The Other Lady Vanishes (Burning Cove #2)(32)
“I see.” She opened her notebook and picked up a sharpened pencil. “I’m sure you go through a lot of liquor at your nightclub.”
Luther raised his brows. “Do you disapprove of my business, Miss Kirk?”
“I have no problems with it unless you are engaged in some illegal activities on the side. I’m new here in town. I can’t afford to take any case that might get me into trouble with the local police.”
“No need to worry about that. If the cops give you any problems, I’ll have a word with the chief.” Luther smiled. “My relationship with the Burning Cove Police Department is excellent.”
“Because you pay the cops very well to look the other way?”
Luther assumed a pained expression. “This isn’t L.A., Miss Kirk, and I don’t own a powerful movie studio. I don’t buy and sell the local police. I’m just a businessman, one who, at the moment, happens to have a small but rather annoying inventory problem.”
Luther Pell was certainly a businessman, but her intuition warned her that that was only one of many guises that he adopted to confront the world. There was a lot more going on beneath the surface of the man, and she was sure that some of it was profoundly complicated.
He was in his late thirties, maybe three or four years older than her, but his eyes were those of a man who had seen too much darkness. Someone had mentioned that he had served in the Great War. She did not doubt it. Violence, she reflected, always left its mark.
Tall and lean, he wore his fashionable drape-cut linen jacket and immaculately creased trousers with an air of casual sophistication. There was some interesting gray in his jet-black hair, which he wore parted on the side, lightly oiled and brushed straight back in the style made fashionable by stars such as Cary Grant.
Her plan had been to start her agency by attracting a female clientele on the assumption that women would feel more comfortable confiding in another woman than in a male investigator. She had been floored when the owner of the Paradise Club walked through her door a short time ago. She didn’t count the phone calls to L.A. that she had made to confirm the identity of Jake Truett. Those calls were favors for a friend.
“Forgive me, Miss Kirk, but I’m getting the impression that you are not interested in taking my case,” Luther said.
“I need the business,” she said. “But I’ll admit you aren’t exactly the kind of client I was expecting to attract.”
“Should I be insulted?” Luther asked a little too gently.
Alarmed, she sat forward very quickly. The last thing she needed was to make an enemy of Luther Pell. He and his very good friend Oliver Ward, the owner of the Burning Cove Hotel, exerted a great deal of influence in town. Individually, either one of them could destroy her business before she even got it going.
“I am well aware that you are a powerful figure in Burning Cove,” she said. “But rumor has it that you are connected to certain individuals who operate casinos in Nevada. In addition, I understand you have an interest in at least one of the gambling boats anchored off of Santa Monica.”
Luther nodded solemnly, taking the implied criticism in stride. “I’m impressed.
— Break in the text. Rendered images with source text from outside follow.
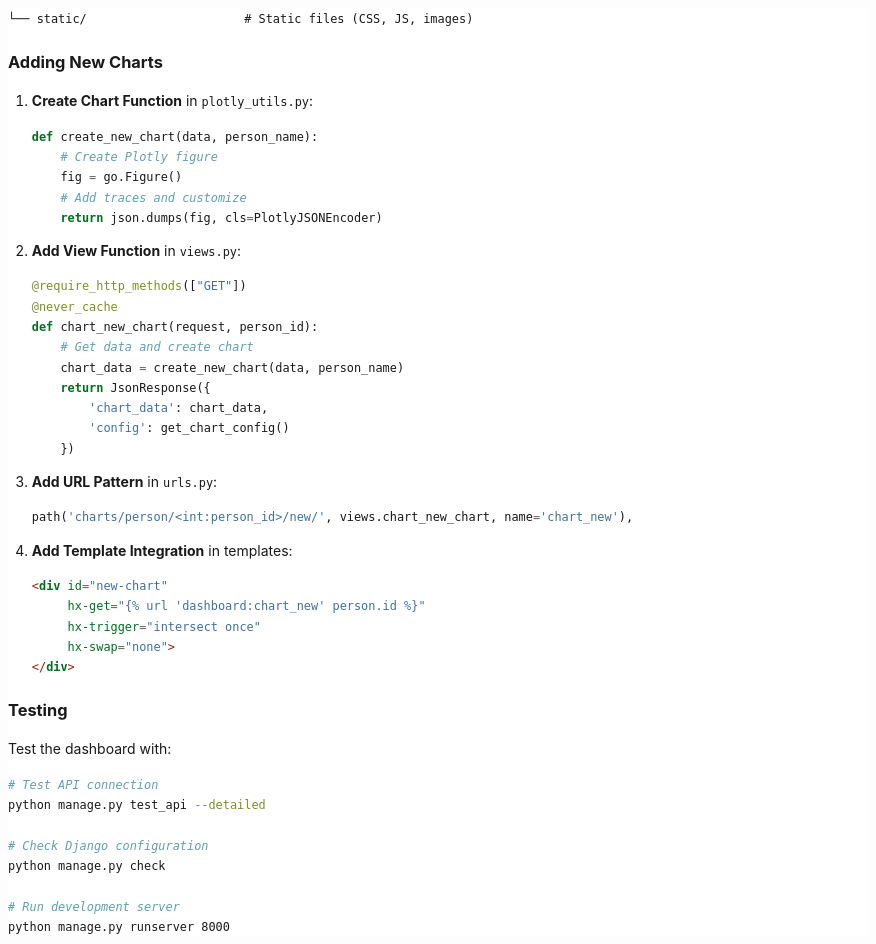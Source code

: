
 ```
└── static/                      # Static files (CSS, JS, images)
```

### Adding New Charts

1. **Create Chart Function** in `plotly_utils.py`:
   ```python
   def create_new_chart(data, person_name):
       # Create Plotly figure
       fig = go.Figure()
       # Add traces and customize
       return json.dumps(fig, cls=PlotlyJSONEncoder)
   ```

2. **Add View Function** in `views.py`:
   ```python
   @require_http_methods(["GET"])
   @never_cache
   def chart_new_chart(request, person_id):
       # Get data and create chart
       chart_data = create_new_chart(data, person_name)
       return JsonResponse({
           'chart_data': chart_data,
           'config': get_chart_config()
       })
   ```

3. **Add URL Pattern** in `urls.py`:
   ```python
   path('charts/person/<int:person_id>/new/', views.chart_new_chart, name='chart_new'),
   ```

4. **Add Template Integration** in templates:
   ```html
   <div id="new-chart" 
        hx-get="{% url 'dashboard:chart_new' person.id %}"
        hx-trigger="intersect once"
        hx-swap="none">
   </div>
   ```

### Testing

Test the dashboard with:

```bash
# Test API connection
python manage.py test_api --detailed

# Check Django configuration
python manage.py check

# Run development server
python manage.py runserver 8000
```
You’re well-informed for a newcomer.”
“My business depends on knowing who controls what in Burning Cove.”
“If it helps, I recently sold my interest in the gambling boat.”
“Any particular reason?”
Luther moved a hand in a vague gesture of dismissal. “The gaming business is changing. Reno is where the action is these days, and now that the dam has been completed, Las Vegas may become even more profitable. The offshore casinos won’t be able to compete.”
“Why not?”
“Do you have any idea how hard it is to keep a large boat in good repair when it is sitting in salt water day in and day out?”
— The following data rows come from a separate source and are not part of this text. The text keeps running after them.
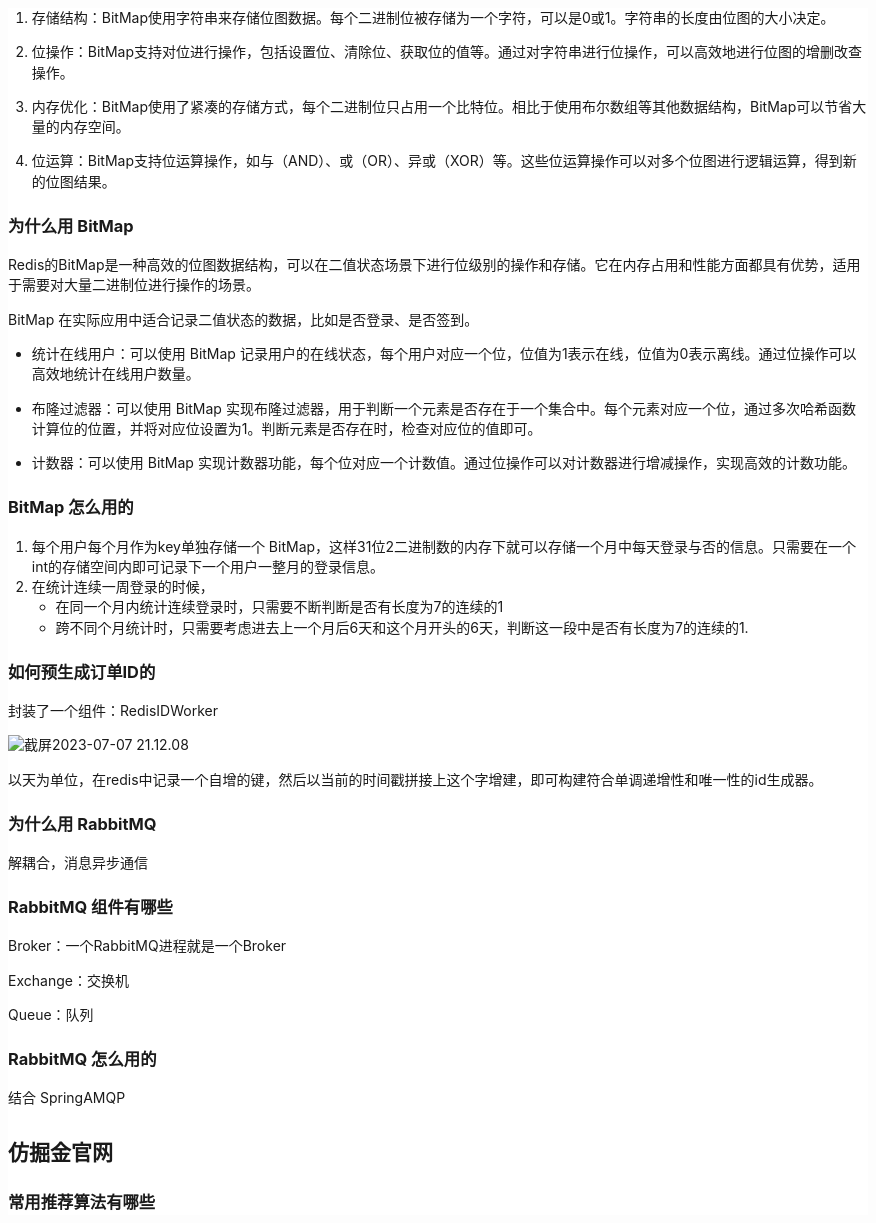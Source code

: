 1. 存储结构：BitMap使用字符串来存储位图数据。每个二进制位被存储为一个字符，可以是0或1。字符串的长度由位图的大小决定。

2. 位操作：BitMap支持对位进行操作，包括设置位、清除位、获取位的值等。通过对字符串进行位操作，可以高效地进行位图的增删改查操作。

3. 内存优化：BitMap使用了紧凑的存储方式，每个二进制位只占用一个比特位。相比于使用布尔数组等其他数据结构，BitMap可以节省大量的内存空间。

4. 位运算：BitMap支持位运算操作，如与（AND）、或（OR）、异或（XOR）等。这些位运算操作可以对多个位图进行逻辑运算，得到新的位图结果。

### 为什么用 BitMap

Redis的BitMap是一种高效的位图数据结构，可以在二值状态场景下进行位级别的操作和存储。它在内存占用和性能方面都具有优势，适用于需要对大量二进制位进行操作的场景。

BitMap 在实际应用中适合记录二值状态的数据，比如是否登录、是否签到。

- 统计在线用户：可以使用 BitMap 记录用户的在线状态，每个用户对应一个位，位值为1表示在线，位值为0表示离线。通过位操作可以高效地统计在线用户数量。

- 布隆过滤器：可以使用 BitMap 实现布隆过滤器，用于判断一个元素是否存在于一个集合中。每个元素对应一个位，通过多次哈希函数计算位的位置，并将对应位设置为1。判断元素是否存在时，检查对应位的值即可。

- 计数器：可以使用 BitMap 实现计数器功能，每个位对应一个计数值。通过位操作可以对计数器进行增减操作，实现高效的计数功能。

### BitMap 怎么用的

1. 每个用户每个月作为key单独存储一个 BitMap，这样31位2二进制数的内存下就可以存储一个月中每天登录与否的信息。只需要在一个int的存储空间内即可记录下一个用户一整月的登录信息。
2. 在统计连续一周登录的时候，
   - 在同一个月内统计连续登录时，只需要不断判断是否有长度为7的连续的1
   - 跨不同个月统计时，只需要考虑进去上一个月后6天和这个月开头的6天，判断这一段中是否有长度为7的连续的1.

### 如何预生成订单ID的

封装了一个组件：RedisIDWorker

![截屏2023-07-07 21.12.08](https://cdn.jsdelivr.net/gh/davidliuk/images@master/blog/%E6%88%AA%E5%B1%8F2023-07-07%2021.12.08.png)

以天为单位，在redis中记录一个自增的键，然后以当前的时间戳拼接上这个字增建，即可构建符合单调递增性和唯一性的id生成器。

### 为什么用 RabbitMQ

解耦合，消息异步通信



### RabbitMQ 组件有哪些

Broker：一个RabbitMQ进程就是一个Broker

Exchange：交换机

Queue：队列

### RabbitMQ 怎么用的

结合 SpringAMQP

## 仿掘金官网

### 常用推荐算法有哪些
Raina blinked, a little taken aback. “I never thought about the upkeep problems.”
“Trust me when I tell you that rust and salt corrosion are relentless forces of nature.”
“I’ll take your word for it.”
“I assure you I am content with my nightclub here in Burning Cove,” Luther continued. “I have discovered that there is no need to dabble in illegal sidelines, not as long as I’m selling a reliable fantasy.”
She realized that, although she was still wary of Luther Pell, she was also fascinated by him.
“What, exactly, is the fantasy that you sell?” she asked.
Luther got to his feet and walked to the window of the office. He contemplated the shady plaza.
“When people walk into the Paradise Club, they do not merely get a glimpse of a glamorous world. For the time that they are in my club, they are inhabitants of that world.”
“In other words, they participate in the fantasy?”
“Exactly. That’s the secret of any form of successful entertainment. The audience must be completely involved. At the Paradise Club the patrons know that there is a very good chance that a Hollywood celebrity or a powerful studio executive is sitting in the adjacent booth. A lady can always hope that a famous movie star will ask her to dance. Gentlemen know that they are rubbing shoulders with some very important people, including the occasional mobster.”
She suppressed a shudder. “I understand that a woman might be thrilled to dance with a leading man, but why would anyone want to rub shoulders with a mobster?”